◆ **Task goal**: Going through the listing below, tally the lines that contain the word "järgi" and give only that figure.

**** Records for this exercise ****

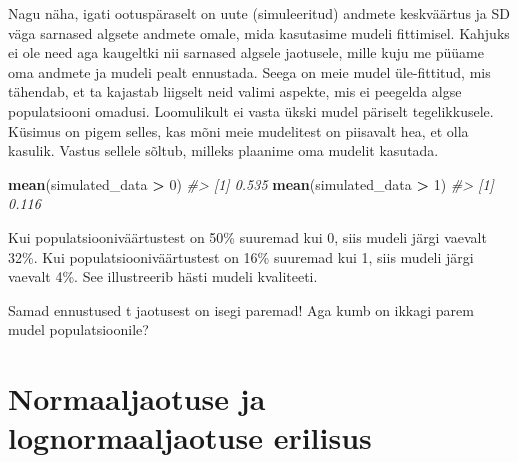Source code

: \documentclass[]{book}
\newenvironment{Shaded}{\begin{snugshade}}{\end{snugshade}}
\newcommand{\KeywordTok}[1]{\textcolor[rgb]{0.13,0.29,0.53}{\textbf{#1}}}
\newcommand{\DecValTok}[1]{\textcolor[rgb]{0.00,0.00,0.81}{#1}}
\newcommand{\StringTok}[1]{\textcolor[rgb]{0.31,0.60,0.02}{#1}}
\newcommand{\CommentTok}[1]{\textcolor[rgb]{0.56,0.35,0.01}{\textit{#1}}}
\newcommand{\OperatorTok}[1]{\textcolor[rgb]{0.81,0.36,0.00}{\textbf{#1}}}
\newcommand{\NormalTok}[1]{#1}
\begin{document}
Nagu näha, igati ootuspäraselt on uute (simuleeritud) andmete
keskväärtus ja SD väga sarnased algsete andmete omale, mida kasutasime
mudeli fittimisel. Kahjuks ei ole need aga kaugeltki nii sarnased
algsele jaotusele, mille kuju me püüame oma andmete ja mudeli pealt
ennustada. Seega on meie mudel üle-fittitud, mis tähendab, et ta
kajastab liigselt neid valimi aspekte, mis ei peegelda algse
populatsiooni omadusi. Loomulikult ei vasta ükski mudel päriselt
tegelikkusele. Küsimus on pigem selles, kas mõni meie mudelitest on
piisavalt hea, et olla kasulik. Vastus sellele sõltub, milleks plaanime
oma mudelit kasutada.

\begin{Shaded}
\begin{Highlighting}[]
\KeywordTok{mean}\NormalTok{(simulated_data }\OperatorTok{>}\StringTok{ }\DecValTok{0}\NormalTok{) }
\CommentTok{#> [1] 0.535}
\KeywordTok{mean}\NormalTok{(simulated_data }\OperatorTok{>}\StringTok{ }\DecValTok{1}\NormalTok{)}
\CommentTok{#> [1] 0.116}
\end{Highlighting}
\end{Shaded}

Kui populatsiooniväärtustest on 50\% suuremad kui 0, siis mudeli järgi
vaevalt 32\%. Kui populatsiooniväärtustest on 16\% suuremad kui 1, siis
mudeli järgi vaevalt 4\%. See illustreerib hästi mudeli kvaliteeti.

\begin{Shaded}
\end{Shaded}

Samad ennustused t jaotusest on isegi paremad! Aga kumb on ikkagi parem
mudel populatsioonile?

\section*{Normaaljaotuse ja lognormaaljaotuse
erilisus}\label{normaaljaotuse-ja-lognormaaljaotuse-erilisus}
\end{document}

****

◆ **Response to the exercise**: 2